Im Zentrum des Schönen
Irmela Marei Krüger-Fürhoff widmet sich dem versehrten Körper um 1800
Von Axel Schmitt
Besprochene Bücher / LiteraturhinweiseIn seiner jüngsten Studie hat Winfried Menninghaus dargelegt, dass dem Ekel in der Kunsttheorie um 1760 eine doppelte Funktion zukommt. Zum einen stellt er als das "schlechthin Andere" des Schönen jenen "unmittelbaren Grenzwert" dar, der das sich gerade etablierende Feld des Ästhetischen bestimmt: "Der verwundete, sezierte, zerstückelte Körper, wie er bei, vor und nach Winckelmann, Herder und Lessing in den Künsten erscheint, ist nicht so sehr Antidoton eines vorgängigen Ideals der schönen Gestalt als umgekehrt: dieses verdankt sich seinerseits einer angestrengten Arbeit der Invisibilisierung der Defekte, Abtrennungen und innerlichen Deformitäten." Zum anderen bezeichnet der Ekel jedoch nach Menninghaus auch eine dem Schönen bereits selbst innewohnende Gefahr, die als Überdruss und Sättigungsekel jeden ästhetischen Genuss in sein Gegenteil umschlagen lässt, falls das Schöne nicht durch Konzeptionen wie "Grazie" oder "Seele" ergänzt wird oder sein Genuss variiert bzw. durch die Beschäftigung des Verstandes unendlich aufgeschoben wird. Damit dringt der Ekel nicht von außen in den Bereich des Schönen ein, sondern ist diesem bereits eingeschrieben bzw. wird von diesem selbst produziert.

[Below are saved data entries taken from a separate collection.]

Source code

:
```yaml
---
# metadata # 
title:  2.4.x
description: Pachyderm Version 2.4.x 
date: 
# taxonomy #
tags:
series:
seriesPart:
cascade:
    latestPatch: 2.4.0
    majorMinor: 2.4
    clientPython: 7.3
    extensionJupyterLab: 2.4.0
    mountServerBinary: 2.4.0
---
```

Irmela Marei Krüger-Fürhoff schließt in ihrer Untersuchung "Der versehrte Körper" an Menninghaus' Überlegungen an und hinterfragt die Annahme, dass Ästhetik und Literatur des Klassizismus sich auf die Darstellung unversehrter, harmonischer und idealschöner Körper beschränken. Ihre Arbeit geht von der irritierenden Beobachtung aus, dass "das 'Andere' der schönen Ganzheit - also der versehrte Körper - nicht allein in Berichten über die Kriege der Revolutionszeit oder in zeitgenössischen anatomischen und gerichtsmedizinischen Schriften allgegenwärtig ist, sondern auch in der so genannten schönen Literatur des ausgehenden 18. und frühen 19. Jahrhunderts eine exponierte Rolle spielt. Damit widmet sich die Verfasserin einer Leerstelle innerhalb des wissenschaftlichen Feldes. Ihre Kernthese lautet, dass der versehrte Körper als zugleich ausgeschlossenes und konstitutives Moment der klassizistischen Literatur und Ästhetik fungiert. Wirft man einen Blick auf die Initialtexte des Körper-Diskurses, so wird man gewahr, dass vor allem schon Michel Foucault seit den 60er Jahren das Zusammenwirken von Macht und Wissen ins Blickfeld rückt, durch das der Körper auf historisch je spezifische Weise sowohl konstruiert, imaginiert als auch diszipliniert wird. Krüger-Fürhoff gelingt es zu zeigen, dass das 18. Jahrhundert aus dieser Perspektive von besonderem Interesse ist, weil sich in ihm "die letzte Phase eines grundsätzlichen Wandels des Körperverständnisses beobachten läßt: die Entwicklung vom grotesken bzw. durchlässigen Körper zum homo clausus." Dadurch wird evident, dass der ausgegrenzte versehrte Körper zum übersehenen oder verdrängten Ursprung der klassizistischen Ganzheitsästhetik wird.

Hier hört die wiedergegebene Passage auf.